When Britain Saved the West: The Story of 1940

Unabridged Audiobook

Written By: Robin Prior

Narrated By: Shaun Grindell

Publisher: Tantor Media

Date: June 2015

Duration: 13 hours 15 minutes

Summary:

As eloquent as it is controversial, this book exposes the full import of events in 1940, when Britain fought alone and Western civilization hung in the balance.

From the comfortable distance of seven decades, it is quite easy to view the victory of the Allies over Hitler's Germany as inevitable. But in 1940 Great Britain's defeat loomed perilously close, and no other nation stepped up to confront the Nazi threat. In this cogently argued book, Robin Prior delves into the documents of the time—war diaries, combat reports, Home Security's daily files, and much more—to uncover how Britain endured a year of menacing crises.

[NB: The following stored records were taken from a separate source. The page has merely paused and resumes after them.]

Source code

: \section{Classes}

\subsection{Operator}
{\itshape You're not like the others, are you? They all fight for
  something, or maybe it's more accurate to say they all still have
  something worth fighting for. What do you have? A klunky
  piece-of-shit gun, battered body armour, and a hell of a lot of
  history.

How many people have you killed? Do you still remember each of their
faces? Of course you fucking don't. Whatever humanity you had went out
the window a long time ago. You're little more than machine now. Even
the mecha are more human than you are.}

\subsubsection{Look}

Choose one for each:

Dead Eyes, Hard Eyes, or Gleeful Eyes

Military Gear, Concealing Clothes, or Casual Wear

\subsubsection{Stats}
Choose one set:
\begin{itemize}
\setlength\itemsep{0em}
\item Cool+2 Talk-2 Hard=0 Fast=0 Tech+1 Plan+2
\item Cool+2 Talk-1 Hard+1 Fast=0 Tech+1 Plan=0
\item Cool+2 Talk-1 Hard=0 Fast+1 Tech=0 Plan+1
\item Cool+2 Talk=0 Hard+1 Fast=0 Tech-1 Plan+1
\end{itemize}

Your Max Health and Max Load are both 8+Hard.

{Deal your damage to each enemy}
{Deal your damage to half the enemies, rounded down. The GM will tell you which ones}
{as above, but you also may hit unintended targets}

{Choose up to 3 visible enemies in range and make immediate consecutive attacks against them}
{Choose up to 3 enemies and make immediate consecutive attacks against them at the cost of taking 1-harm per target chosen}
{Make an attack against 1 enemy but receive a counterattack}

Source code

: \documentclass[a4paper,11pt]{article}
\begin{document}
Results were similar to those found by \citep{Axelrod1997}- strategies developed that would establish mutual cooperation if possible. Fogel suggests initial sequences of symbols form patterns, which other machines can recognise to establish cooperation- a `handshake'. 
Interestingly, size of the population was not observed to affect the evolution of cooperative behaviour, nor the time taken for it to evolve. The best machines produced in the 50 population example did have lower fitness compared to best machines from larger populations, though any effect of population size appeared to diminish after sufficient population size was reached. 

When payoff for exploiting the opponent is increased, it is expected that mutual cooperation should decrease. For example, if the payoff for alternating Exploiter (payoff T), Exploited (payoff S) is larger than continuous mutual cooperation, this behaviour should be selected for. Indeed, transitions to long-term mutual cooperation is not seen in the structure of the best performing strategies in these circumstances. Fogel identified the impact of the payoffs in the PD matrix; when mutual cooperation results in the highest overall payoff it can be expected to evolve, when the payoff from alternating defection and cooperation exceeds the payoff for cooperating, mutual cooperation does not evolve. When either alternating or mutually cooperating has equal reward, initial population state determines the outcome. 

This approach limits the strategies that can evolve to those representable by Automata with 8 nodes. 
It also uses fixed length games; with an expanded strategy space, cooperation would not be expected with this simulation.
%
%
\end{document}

The book reassesses key events of 1940—crises that were recognized as such at the time and others that were not fully appreciated. Prior examines Neville Chamberlain's government, Churchill's opponents, the collapse of France, the Battle of Britain, and the Blitz. He looks critically at the position of the United States before Pearl Harbor and at Roosevelt's response to the crisis. Prior concludes that the nation was saved through a combination of political leadership, British Expeditionary Force determination and skill, Royal Air Force and Navy efforts to return soldiers to the homeland, and the determination of the people to fight on "in spite of all terror."

Genres:

  • Krityne Martin

    As an American reader, I found this a bit of an eye-opener. We revere FDR as "the president who stood up to Hitler"—and yet here we learn that it was Germany, in fact, which finally declared war on the U.S. Prior to the events of 1941, FDR showed remarkably little interest in the war in Europe. Nor was I aware of the widespread public US sentiment that we should do whatever was necessary to support Britain in the early 1940s. Roosevelt comes across, in fact, as indecisive and uncommitted; Churchill, while not idealized here, at least had a clear grasp of what the German occupation of Europe meant for the remainder of the western world. It's refreshing to see Churchill portrayed not simply as a great orator, but as an impassioned individual who saw the Nazi threat for what it was and struggled to communicate this to those around him. A few items I surprised me in particular: Churchill's proposal to merge the British and French empires, and the role of the U.S. in stripping Britain of its financial assets (albeit in the interest of re-armament). This is a painstakingly researched, carefully interpreted account of events of which Western civilization needs to be reminded. It may seem long-winded (mostly in the interest of thoroughness, I believe), but it's well worth checking out—and narrated with considerable skill.